* **TASK INSTRUCTIONS**
Transcribe, without any change, the line that includes "i miei castelli in aria" and all the lines that come after it in the material below.

AVAILABLE DATA: Begin

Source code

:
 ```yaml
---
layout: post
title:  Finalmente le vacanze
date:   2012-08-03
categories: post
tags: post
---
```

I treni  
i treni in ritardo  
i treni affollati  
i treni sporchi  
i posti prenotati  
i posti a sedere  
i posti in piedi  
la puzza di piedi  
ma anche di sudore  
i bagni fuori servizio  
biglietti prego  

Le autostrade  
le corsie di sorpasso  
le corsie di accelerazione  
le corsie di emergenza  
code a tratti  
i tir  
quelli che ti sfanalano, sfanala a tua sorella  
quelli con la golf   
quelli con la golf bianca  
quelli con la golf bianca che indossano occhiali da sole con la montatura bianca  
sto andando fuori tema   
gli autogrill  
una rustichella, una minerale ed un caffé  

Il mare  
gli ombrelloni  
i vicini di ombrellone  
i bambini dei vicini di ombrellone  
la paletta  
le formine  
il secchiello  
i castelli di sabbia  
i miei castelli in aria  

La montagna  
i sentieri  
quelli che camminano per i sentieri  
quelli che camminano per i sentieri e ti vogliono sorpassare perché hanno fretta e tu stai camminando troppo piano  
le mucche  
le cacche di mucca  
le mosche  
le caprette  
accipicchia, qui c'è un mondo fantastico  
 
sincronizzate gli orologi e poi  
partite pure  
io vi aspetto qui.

AVAILABLE DATA: End

* **WORKED SOLUTION**
i miei castelli in aria  

La montagna  
i sentieri  
quelli che camminano per i sentieri  
quelli che camminano per i sentieri e ti vogliono sorpassare perché hanno fretta e tu stai camminando troppo piano  
le mucche  
le cacche di mucca  
le mosche  
le caprette  
accipicchia, qui c'è un mondo fantastico  
 
sincronizzate gli orologi e poi  
partite pure  
io vi aspetto qui.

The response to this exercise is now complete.